** DATASET ENTRIES follows **

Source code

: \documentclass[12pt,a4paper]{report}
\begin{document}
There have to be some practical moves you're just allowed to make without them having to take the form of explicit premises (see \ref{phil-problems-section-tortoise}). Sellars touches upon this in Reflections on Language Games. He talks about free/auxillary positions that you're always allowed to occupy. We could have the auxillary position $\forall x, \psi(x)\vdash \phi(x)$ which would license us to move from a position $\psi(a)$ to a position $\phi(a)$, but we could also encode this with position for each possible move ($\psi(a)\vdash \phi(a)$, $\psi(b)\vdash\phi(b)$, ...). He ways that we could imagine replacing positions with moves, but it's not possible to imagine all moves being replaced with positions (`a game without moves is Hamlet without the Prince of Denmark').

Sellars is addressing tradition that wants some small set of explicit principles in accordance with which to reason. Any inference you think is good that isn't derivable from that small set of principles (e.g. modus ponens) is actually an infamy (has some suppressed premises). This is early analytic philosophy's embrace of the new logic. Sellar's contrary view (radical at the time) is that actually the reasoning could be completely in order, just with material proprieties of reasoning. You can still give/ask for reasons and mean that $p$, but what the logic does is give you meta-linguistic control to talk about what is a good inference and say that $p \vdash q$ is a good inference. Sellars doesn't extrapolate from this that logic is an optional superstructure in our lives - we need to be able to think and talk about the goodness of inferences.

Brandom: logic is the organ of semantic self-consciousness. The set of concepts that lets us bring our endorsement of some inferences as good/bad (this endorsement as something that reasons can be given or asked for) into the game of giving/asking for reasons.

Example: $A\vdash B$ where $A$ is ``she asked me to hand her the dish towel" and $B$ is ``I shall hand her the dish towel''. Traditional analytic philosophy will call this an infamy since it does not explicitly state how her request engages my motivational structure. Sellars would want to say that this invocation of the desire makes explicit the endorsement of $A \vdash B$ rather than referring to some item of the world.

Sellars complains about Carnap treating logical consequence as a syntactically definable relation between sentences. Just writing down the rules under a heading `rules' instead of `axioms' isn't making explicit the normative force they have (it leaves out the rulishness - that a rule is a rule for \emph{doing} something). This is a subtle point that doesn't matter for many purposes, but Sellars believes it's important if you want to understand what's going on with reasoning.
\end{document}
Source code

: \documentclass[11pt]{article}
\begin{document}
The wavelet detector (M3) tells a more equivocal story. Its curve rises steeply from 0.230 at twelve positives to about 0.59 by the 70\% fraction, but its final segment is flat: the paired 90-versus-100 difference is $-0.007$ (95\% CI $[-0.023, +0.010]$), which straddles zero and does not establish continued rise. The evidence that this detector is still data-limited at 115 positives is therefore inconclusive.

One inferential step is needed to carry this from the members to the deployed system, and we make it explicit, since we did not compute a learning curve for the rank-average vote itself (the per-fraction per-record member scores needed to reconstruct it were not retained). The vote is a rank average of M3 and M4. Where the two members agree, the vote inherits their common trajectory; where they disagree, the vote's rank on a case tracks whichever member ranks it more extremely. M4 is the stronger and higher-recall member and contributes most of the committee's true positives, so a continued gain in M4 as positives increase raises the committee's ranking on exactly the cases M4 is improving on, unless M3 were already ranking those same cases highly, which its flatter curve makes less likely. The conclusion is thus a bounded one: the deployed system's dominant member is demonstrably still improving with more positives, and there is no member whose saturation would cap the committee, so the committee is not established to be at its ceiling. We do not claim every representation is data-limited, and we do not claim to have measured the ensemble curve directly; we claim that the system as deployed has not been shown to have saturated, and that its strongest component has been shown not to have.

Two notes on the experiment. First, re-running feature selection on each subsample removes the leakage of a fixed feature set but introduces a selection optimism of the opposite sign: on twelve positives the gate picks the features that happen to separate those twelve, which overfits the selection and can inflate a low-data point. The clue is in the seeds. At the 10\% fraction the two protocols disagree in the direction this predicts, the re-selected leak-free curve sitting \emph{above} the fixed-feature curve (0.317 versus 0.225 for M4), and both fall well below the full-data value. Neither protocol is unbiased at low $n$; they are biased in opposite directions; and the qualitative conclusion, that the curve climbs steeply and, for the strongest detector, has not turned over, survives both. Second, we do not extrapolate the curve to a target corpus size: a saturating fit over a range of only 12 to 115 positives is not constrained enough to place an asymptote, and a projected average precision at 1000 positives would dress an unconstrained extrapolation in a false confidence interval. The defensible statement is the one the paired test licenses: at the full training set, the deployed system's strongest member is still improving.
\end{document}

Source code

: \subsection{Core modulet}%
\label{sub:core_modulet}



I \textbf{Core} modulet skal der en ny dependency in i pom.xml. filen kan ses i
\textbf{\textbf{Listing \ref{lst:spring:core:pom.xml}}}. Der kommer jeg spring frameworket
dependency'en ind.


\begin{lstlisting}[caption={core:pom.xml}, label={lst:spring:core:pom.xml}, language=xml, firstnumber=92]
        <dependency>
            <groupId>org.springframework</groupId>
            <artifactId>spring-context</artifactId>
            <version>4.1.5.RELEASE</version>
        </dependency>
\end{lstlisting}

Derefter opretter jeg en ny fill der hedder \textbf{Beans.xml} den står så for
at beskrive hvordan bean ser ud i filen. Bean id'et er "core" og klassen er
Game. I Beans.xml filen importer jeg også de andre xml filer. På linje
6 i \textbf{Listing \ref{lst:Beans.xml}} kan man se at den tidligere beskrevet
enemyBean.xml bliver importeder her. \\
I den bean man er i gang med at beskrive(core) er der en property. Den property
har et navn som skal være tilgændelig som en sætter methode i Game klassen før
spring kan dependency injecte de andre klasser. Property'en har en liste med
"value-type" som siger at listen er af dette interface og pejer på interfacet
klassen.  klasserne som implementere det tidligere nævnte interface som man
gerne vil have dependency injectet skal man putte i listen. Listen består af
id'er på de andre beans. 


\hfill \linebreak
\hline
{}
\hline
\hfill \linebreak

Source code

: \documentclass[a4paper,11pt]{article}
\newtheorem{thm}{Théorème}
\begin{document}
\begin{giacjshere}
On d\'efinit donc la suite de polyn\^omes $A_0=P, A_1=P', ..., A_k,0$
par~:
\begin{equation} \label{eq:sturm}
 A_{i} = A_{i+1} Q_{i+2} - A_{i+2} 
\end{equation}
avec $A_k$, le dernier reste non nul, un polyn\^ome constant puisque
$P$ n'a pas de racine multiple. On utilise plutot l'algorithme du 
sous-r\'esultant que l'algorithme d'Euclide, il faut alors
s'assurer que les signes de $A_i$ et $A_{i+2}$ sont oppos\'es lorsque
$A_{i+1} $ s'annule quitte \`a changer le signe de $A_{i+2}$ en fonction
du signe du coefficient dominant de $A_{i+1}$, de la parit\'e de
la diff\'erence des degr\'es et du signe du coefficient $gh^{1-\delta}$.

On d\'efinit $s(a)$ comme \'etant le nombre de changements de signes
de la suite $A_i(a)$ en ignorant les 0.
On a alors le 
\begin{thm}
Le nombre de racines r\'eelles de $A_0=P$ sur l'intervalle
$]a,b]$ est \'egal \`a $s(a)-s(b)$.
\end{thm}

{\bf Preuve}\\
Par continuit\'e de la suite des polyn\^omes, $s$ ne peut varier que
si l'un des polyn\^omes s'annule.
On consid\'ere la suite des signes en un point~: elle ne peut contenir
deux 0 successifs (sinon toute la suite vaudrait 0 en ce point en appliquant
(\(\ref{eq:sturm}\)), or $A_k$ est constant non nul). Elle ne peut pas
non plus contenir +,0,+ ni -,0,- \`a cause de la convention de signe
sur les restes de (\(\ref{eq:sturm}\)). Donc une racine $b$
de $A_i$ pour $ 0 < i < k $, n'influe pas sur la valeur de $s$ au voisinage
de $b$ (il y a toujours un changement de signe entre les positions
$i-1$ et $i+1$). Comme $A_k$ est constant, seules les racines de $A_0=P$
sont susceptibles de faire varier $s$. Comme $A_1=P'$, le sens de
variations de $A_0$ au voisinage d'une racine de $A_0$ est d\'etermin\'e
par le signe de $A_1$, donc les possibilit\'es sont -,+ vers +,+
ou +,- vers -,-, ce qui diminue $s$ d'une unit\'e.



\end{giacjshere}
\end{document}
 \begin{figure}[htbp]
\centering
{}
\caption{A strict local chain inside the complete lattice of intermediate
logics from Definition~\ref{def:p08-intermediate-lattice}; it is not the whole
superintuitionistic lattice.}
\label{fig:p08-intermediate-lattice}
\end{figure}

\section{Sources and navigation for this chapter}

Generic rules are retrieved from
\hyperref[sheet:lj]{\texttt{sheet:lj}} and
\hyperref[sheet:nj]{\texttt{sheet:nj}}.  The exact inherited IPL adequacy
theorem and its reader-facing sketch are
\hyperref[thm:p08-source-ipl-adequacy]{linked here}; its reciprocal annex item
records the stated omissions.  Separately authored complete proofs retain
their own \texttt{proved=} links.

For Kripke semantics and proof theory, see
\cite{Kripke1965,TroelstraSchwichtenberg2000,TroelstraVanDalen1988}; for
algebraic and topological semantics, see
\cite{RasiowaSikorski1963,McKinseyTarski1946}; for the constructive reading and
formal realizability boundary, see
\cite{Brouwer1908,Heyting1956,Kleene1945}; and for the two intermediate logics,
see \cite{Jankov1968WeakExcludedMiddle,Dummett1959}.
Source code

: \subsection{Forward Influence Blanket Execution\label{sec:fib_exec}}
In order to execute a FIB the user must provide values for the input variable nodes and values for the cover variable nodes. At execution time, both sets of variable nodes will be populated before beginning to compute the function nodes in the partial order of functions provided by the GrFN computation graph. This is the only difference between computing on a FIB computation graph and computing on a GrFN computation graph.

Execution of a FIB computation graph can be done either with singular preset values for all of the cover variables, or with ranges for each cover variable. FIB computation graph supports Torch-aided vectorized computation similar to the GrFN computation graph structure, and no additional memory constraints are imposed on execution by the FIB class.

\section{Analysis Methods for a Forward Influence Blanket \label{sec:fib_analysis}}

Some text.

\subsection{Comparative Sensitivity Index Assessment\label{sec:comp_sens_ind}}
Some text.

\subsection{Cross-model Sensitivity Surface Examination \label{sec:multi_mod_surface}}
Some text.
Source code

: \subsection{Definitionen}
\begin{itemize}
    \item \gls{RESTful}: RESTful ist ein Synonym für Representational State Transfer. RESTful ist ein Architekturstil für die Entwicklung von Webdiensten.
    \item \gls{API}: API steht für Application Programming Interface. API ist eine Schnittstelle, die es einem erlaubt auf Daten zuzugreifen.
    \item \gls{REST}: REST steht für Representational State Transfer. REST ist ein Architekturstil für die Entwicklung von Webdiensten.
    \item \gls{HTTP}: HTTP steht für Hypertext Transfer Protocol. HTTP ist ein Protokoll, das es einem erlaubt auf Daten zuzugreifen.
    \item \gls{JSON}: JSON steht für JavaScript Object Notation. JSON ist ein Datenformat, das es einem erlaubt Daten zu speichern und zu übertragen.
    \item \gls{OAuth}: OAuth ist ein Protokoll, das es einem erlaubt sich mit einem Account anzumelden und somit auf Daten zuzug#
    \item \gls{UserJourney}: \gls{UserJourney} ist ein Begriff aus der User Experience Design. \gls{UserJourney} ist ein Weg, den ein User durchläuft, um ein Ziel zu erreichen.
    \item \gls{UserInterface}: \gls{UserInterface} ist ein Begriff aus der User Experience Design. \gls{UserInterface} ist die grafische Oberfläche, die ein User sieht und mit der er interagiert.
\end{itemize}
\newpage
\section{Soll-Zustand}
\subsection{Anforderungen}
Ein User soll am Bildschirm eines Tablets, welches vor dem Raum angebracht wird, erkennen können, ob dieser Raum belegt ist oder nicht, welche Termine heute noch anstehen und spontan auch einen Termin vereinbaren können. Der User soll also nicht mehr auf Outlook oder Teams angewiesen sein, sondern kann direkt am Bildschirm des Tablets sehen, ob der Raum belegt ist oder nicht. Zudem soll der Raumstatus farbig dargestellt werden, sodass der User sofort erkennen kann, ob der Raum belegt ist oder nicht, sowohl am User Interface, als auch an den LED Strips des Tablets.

** End of DATASET ENTRIES **

TASK INSTRUCTIONS: Which of the lines in the data hold the string "GrFN"? Report each of them by copying it.

YOUR RESPONSE:
In order to execute a FIB the user must provide values for the input variable nodes and values for the cover variable nodes. At execution time, both sets of variable nodes will be populated before beginning to compute the function nodes in the partial order of functions provided by the GrFN computation graph. This is the only difference between computing on a FIB computation graph and computing on a GrFN computation graph.
Execution of a FIB computation graph can be done either with singular preset values for all of the cover variables, or with ranges for each cover variable. FIB computation graph supports Torch-aided vectorized computation similar to the GrFN computation graph structure, and no additional memory constraints are imposed on execution by the FIB class.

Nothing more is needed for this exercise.